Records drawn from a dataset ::
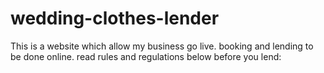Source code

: # wedding-clothes-lender
This is a website which allow my business go live. booking and lending to be done online.
read rules and regulations below before you lend:
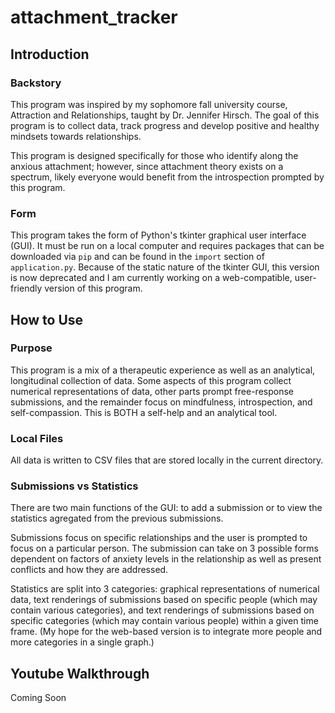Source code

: # attachment_tracker

## Introduction

### Backstory
This program was inspired by my sophomore fall university course, Attraction and Relationships, taught by Dr. Jennifer Hirsch. The goal of this program is to collect data, track progress and develop positive and healthy mindsets towards relationships.

This program is designed specifically for those who identify along the anxious attachment; however, since attachment theory exists on a spectrum, likely everyone would benefit from the introspection prompted by this program.

### Form
This program takes the form of Python's tkinter graphical user interface (GUI). It must be run on a local computer and requires packages that can be downloaded via ``pip`` and can be found in the ``import`` section of ``application.py``. Because of the static nature of the tkinter GUI, this version is now deprecated and I am currently working on a web-compatible, user-friendly version of this program.

## How to Use

### Purpose

This program is a mix of a therapeutic experience as well as an analytical, longitudinal collection of data. Some aspects of this program collect numerical representations of data, other parts prompt free-response submissions, and the remainder focus on mindfulness, introspection, and self-compassion. This is BOTH a self-help and an analytical tool.

### Local Files

All data is written to CSV files that are stored locally in the current directory.

### Submissions vs Statistics

There are two main functions of the GUI: to add a submission or to view the statistics agregated from the previous submissions. 

Submissions focus on specific relationships and the user is prompted to focus on a particular person. The submission can take on 3 possible forms dependent on factors of anxiety levels in the relationship as well as present conflicts and how they are addressed.

Statistics are split into 3 categories: graphical representations of numerical data, text renderings of submissions based on specific people (which may contain various categories), and text renderings of submissions based on specific categories (which may contain various people) within a given time frame. (My hope for the web-based version is to integrate more people and more categories in a single graph.)


## Youtube Walkthrough

Coming Soon
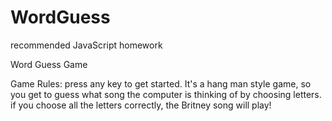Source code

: # WordGuess
recommended JavaScript homework

Word Guess Game

Game Rules:
press any key to get started.
It's a hang man style game,
so you get to guess what song the computer is thinking of by choosing letters.
if you choose all the letters correctly,
the Britney song will play!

What you should do :: Please transcribe exactly the lines above from the line that has "This program is designed" up to and including the line that has "### Submissions vs Statistics"; no other line belongs in the answer.

Written answer ::
This program is designed specifically for those who identify along the anxious attachment; however, since attachment theory exists on a spectrum, likely everyone would benefit from the introspection prompted by this program.

### Form
This program takes the form of Python's tkinter graphical user interface (GUI). It must be run on a local computer and requires packages that can be downloaded via ``pip`` and can be found in the ``import`` section of ``application.py``. Because of the static nature of the tkinter GUI, this version is now deprecated and I am currently working on a web-compatible, user-friendly version of this program.

## How to Use

### Purpose

This program is a mix of a therapeutic experience as well as an analytical, longitudinal collection of data. Some aspects of this program collect numerical representations of data, other parts prompt free-response submissions, and the remainder focus on mindfulness, introspection, and self-compassion. This is BOTH a self-help and an analytical tool.

### Local Files

All data is written to CSV files that are stored locally in the current directory.

### Submissions vs Statistics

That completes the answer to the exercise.